Problem statement: All of the data below is to be output without alteration.

[Collected data]
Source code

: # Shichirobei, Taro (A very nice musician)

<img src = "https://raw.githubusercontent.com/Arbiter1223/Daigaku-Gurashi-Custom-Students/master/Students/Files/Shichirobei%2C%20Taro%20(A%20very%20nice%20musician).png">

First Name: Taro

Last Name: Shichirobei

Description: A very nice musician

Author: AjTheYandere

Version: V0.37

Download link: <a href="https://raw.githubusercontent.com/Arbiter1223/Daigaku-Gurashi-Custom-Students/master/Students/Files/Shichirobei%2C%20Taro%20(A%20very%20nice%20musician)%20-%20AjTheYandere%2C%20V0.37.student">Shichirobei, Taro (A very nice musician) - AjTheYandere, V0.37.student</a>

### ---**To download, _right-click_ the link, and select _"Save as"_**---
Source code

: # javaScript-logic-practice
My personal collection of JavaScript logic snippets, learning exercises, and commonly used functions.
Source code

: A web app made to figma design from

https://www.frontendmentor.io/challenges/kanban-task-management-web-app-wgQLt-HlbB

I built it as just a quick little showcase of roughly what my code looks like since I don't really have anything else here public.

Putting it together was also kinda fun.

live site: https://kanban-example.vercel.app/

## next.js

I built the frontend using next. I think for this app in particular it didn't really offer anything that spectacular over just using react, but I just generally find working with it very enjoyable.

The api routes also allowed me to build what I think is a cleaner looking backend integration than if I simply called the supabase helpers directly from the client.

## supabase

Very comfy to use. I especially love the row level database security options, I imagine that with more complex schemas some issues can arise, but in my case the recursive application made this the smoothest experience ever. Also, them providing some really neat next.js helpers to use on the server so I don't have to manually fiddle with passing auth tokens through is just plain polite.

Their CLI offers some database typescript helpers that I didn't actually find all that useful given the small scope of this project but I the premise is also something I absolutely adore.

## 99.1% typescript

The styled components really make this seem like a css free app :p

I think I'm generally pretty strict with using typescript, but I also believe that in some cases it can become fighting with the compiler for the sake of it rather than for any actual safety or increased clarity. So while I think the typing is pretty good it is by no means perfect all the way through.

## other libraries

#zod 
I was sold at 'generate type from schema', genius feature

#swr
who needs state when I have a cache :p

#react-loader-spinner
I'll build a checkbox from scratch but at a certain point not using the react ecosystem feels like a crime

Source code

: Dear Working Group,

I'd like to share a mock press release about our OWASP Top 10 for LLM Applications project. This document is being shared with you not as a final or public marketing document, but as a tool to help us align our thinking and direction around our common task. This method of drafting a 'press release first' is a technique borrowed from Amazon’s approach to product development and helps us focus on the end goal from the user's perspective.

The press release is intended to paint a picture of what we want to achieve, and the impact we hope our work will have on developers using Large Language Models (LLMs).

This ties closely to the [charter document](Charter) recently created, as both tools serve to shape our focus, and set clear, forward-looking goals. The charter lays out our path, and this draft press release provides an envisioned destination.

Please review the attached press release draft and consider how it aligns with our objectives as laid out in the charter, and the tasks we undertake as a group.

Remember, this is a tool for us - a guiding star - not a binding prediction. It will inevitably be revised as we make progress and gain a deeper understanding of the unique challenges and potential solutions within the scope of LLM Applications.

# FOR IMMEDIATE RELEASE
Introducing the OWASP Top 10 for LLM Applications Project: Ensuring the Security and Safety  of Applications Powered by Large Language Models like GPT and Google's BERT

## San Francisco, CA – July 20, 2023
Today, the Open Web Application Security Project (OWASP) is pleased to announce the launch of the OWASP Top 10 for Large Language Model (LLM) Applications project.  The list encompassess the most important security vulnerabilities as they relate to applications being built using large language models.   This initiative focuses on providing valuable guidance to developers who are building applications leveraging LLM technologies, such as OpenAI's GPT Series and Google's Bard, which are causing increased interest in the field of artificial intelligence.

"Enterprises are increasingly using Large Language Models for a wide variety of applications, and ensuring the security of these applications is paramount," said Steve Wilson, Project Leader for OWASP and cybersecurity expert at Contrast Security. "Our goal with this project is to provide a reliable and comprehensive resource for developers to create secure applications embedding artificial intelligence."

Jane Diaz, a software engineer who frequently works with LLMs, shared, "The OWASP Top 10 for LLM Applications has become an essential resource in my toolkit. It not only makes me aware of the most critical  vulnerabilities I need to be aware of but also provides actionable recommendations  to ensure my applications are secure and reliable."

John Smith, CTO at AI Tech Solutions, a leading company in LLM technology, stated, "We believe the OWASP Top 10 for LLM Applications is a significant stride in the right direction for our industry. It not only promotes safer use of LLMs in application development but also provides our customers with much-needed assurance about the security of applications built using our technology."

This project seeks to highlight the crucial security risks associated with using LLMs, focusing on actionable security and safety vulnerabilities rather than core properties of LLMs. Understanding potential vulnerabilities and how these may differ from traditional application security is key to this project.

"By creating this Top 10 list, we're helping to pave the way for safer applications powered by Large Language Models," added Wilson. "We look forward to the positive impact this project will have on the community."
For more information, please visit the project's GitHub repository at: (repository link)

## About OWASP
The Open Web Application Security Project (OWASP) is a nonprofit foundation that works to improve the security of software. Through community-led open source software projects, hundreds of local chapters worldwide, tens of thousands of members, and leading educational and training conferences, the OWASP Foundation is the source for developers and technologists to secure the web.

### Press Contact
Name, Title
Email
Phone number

Answer to the problem:
Source code

: # Shichirobei, Taro (A very nice musician)

<img src = "https://raw.githubusercontent.com/Arbiter1223/Daigaku-Gurashi-Custom-Students/master/Students/Files/Shichirobei%2C%20Taro%20(A%20very%20nice%20musician).png">

First Name: Taro

Last Name: Shichirobei

Description: A very nice musician

Author: AjTheYandere

Version: V0.37

Download link: <a href="https://raw.githubusercontent.com/Arbiter1223/Daigaku-Gurashi-Custom-Students/master/Students/Files/Shichirobei%2C%20Taro%20(A%20very%20nice%20musician)%20-%20AjTheYandere%2C%20V0.37.student">Shichirobei, Taro (A very nice musician) - AjTheYandere, V0.37.student</a>

### ---**To download, _right-click_ the link, and select _"Save as"_**---
Source code

: # javaScript-logic-practice
My personal collection of JavaScript logic snippets, learning exercises, and commonly used functions.
Source code

: A web app made to figma design from

https://www.frontendmentor.io/challenges/kanban-task-management-web-app-wgQLt-HlbB

I built it as just a quick little showcase of roughly what my code looks like since I don't really have anything else here public.

Putting it together was also kinda fun.

live site: https://kanban-example.vercel.app/

## next.js

I built the frontend using next. I think for this app in particular it didn't really offer anything that spectacular over just using react, but I just generally find working with it very enjoyable.

The api routes also allowed me to build what I think is a cleaner looking backend integration than if I simply called the supabase helpers directly from the client.

## supabase

Very comfy to use. I especially love the row level database security options, I imagine that with more complex schemas some issues can arise, but in my case the recursive application made this the smoothest experience ever. Also, them providing some really neat next.js helpers to use on the server so I don't have to manually fiddle with passing auth tokens through is just plain polite.

Their CLI offers some database typescript helpers that I didn't actually find all that useful given the small scope of this project but I the premise is also something I absolutely adore.

## 99.1% typescript

The styled components really make this seem like a css free app :p

I think I'm generally pretty strict with using typescript, but I also believe that in some cases it can become fighting with the compiler for the sake of it rather than for any actual safety or increased clarity. So while I think the typing is pretty good it is by no means perfect all the way through.

## other libraries

#zod 
I was sold at 'generate type from schema', genius feature

#swr
who needs state when I have a cache :p

#react-loader-spinner
I'll build a checkbox from scratch but at a certain point not using the react ecosystem feels like a crime

Source code

: Dear Working Group,

I'd like to share a mock press release about our OWASP Top 10 for LLM Applications project. This document is being shared with you not as a final or public marketing document, but as a tool to help us align our thinking and direction around our common task. This method of drafting a 'press release first' is a technique borrowed from Amazon’s approach to product development and helps us focus on the end goal from the user's perspective.

The press release is intended to paint a picture of what we want to achieve, and the impact we hope our work will have on developers using Large Language Models (LLMs).

This ties closely to the [charter document](Charter) recently created, as both tools serve to shape our focus, and set clear, forward-looking goals. The charter lays out our path, and this draft press release provides an envisioned destination.

Please review the attached press release draft and consider how it aligns with our objectives as laid out in the charter, and the tasks we undertake as a group.

Remember, this is a tool for us - a guiding star - not a binding prediction. It will inevitably be revised as we make progress and gain a deeper understanding of the unique challenges and potential solutions within the scope of LLM Applications.

# FOR IMMEDIATE RELEASE
Introducing the OWASP Top 10 for LLM Applications Project: Ensuring the Security and Safety  of Applications Powered by Large Language Models like GPT and Google's BERT

## San Francisco, CA – July 20, 2023
Today, the Open Web Application Security Project (OWASP) is pleased to announce the launch of the OWASP Top 10 for Large Language Model (LLM) Applications project.  The list encompassess the most important security vulnerabilities as they relate to applications being built using large language models.   This initiative focuses on providing valuable guidance to developers who are building applications leveraging LLM technologies, such as OpenAI's GPT Series and Google's Bard, which are causing increased interest in the field of artificial intelligence.

"Enterprises are increasingly using Large Language Models for a wide variety of applications, and ensuring the security of these applications is paramount," said Steve Wilson, Project Leader for OWASP and cybersecurity expert at Contrast Security. "Our goal with this project is to provide a reliable and comprehensive resource for developers to create secure applications embedding artificial intelligence."

Jane Diaz, a software engineer who frequently works with LLMs, shared, "The OWASP Top 10 for LLM Applications has become an essential resource in my toolkit. It not only makes me aware of the most critical  vulnerabilities I need to be aware of but also provides actionable recommendations  to ensure my applications are secure and reliable."

John Smith, CTO at AI Tech Solutions, a leading company in LLM technology, stated, "We believe the OWASP Top 10 for LLM Applications is a significant stride in the right direction for our industry. It not only promotes safer use of LLMs in application development but also provides our customers with much-needed assurance about the security of applications built using our technology."

This project seeks to highlight the crucial security risks associated with using LLMs, focusing on actionable security and safety vulnerabilities rather than core properties of LLMs. Understanding potential vulnerabilities and how these may differ from traditional application security is key to this project.

"By creating this Top 10 list, we're helping to pave the way for safer applications powered by Large Language Models," added Wilson. "We look forward to the positive impact this project will have on the community."
For more information, please visit the project's GitHub repository at: (repository link)

## About OWASP
The Open Web Application Security Project (OWASP) is a nonprofit foundation that works to improve the security of software. Through community-led open source software projects, hundreds of local chapters worldwide, tens of thousands of members, and leading educational and training conferences, the OWASP Foundation is the source for developers and technologists to secure the web.

### Press Contact
Name, Title
Email
Phone number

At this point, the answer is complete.